<<<<

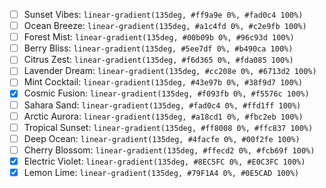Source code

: - [ ] Sunset Vibes: `linear-gradient(135deg, #ff9a9e 0%, #fad0c4 100%)`
- [ ] Ocean Breeze: `linear-gradient(135deg, #a1c4fd 0%, #c2e9fb 100%)`
- [ ] Forest Mist: `linear-gradient(135deg, #00b09b 0%, #96c93d 100%)`
- [ ] Berry Bliss: `linear-gradient(135deg, #5ee7df 0%, #b490ca 100%)`
- [ ] Citrus Zest: `linear-gradient(135deg, #f6d365 0%, #fda085 100%)`
- [ ] Lavender Dream: `linear-gradient(135deg, #cc208e 0%, #6713d2 100%)`
- [ ] Mint Cocktail: `linear-gradient(135deg, #43e97b 0%, #38f9d7 100%)`
- [x] Cosmic Fusion: `linear-gradient(135deg, #f093fb 0%, #f5576c 100%)`
- [ ] Sahara Sand: `linear-gradient(135deg, #fad0c4 0%, #ffd1ff 100%)`
- [ ] Arctic Aurora: `linear-gradient(135deg, #a18cd1 0%, #fbc2eb 100%)`
- [ ] Tropical Sunset: `linear-gradient(135deg, #ff8008 0%, #ffc837 100%)`
- [ ] Deep Ocean: `linear-gradient(135deg, #4facfe 0%, #00f2fe 100%)`
- [ ] Cherry Blossom: `linear-gradient(135deg, #ffecd2 0%, #fcb69f 100%)`
- [x] Electric Violet: `linear-gradient(135deg, #8EC5FC 0%, #E0C3FC 100%)`
- [x] Lemon Lime: `linear-gradient(135deg, #79F1A4 0%, #0E5CAD 100%)`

>>>>

### THE PROBLEM
The task calls for duplicating the data exactly, with no images kept.

### RESULT FOR THIS TASK
Source code

: - [ ] Sunset Vibes: `linear-gradient(135deg, #ff9a9e 0%, #fad0c4 100%)`
- [ ] Ocean Breeze: `linear-gradient(135deg, #a1c4fd 0%, #c2e9fb 100%)`
- [ ] Forest Mist: `linear-gradient(135deg, #00b09b 0%, #96c93d 100%)`
- [ ] Berry Bliss: `linear-gradient(135deg, #5ee7df 0%, #b490ca 100%)`
- [ ] Citrus Zest: `linear-gradient(135deg, #f6d365 0%, #fda085 100%)`
- [ ] Lavender Dream: `linear-gradient(135deg, #cc208e 0%, #6713d2 100%)`
- [ ] Mint Cocktail: `linear-gradient(135deg, #43e97b 0%, #38f9d7 100%)`
- [x] Cosmic Fusion: `linear-gradient(135deg, #f093fb 0%, #f5576c 100%)`
- [ ] Sahara Sand: `linear-gradient(135deg, #fad0c4 0%, #ffd1ff 100%)`
- [ ] Arctic Aurora: `linear-gradient(135deg, #a18cd1 0%, #fbc2eb 100%)`
- [ ] Tropical Sunset: `linear-gradient(135deg, #ff8008 0%, #ffc837 100%)`
- [ ] Deep Ocean: `linear-gradient(135deg, #4facfe 0%, #00f2fe 100%)`
- [ ] Cherry Blossom: `linear-gradient(135deg, #ffecd2 0%, #fcb69f 100%)`
- [x] Electric Violet: `linear-gradient(135deg, #8EC5FC 0%, #E0C3FC 100%)`
- [x] Lemon Lime: `linear-gradient(135deg, #79F1A4 0%, #0E5CAD 100%)`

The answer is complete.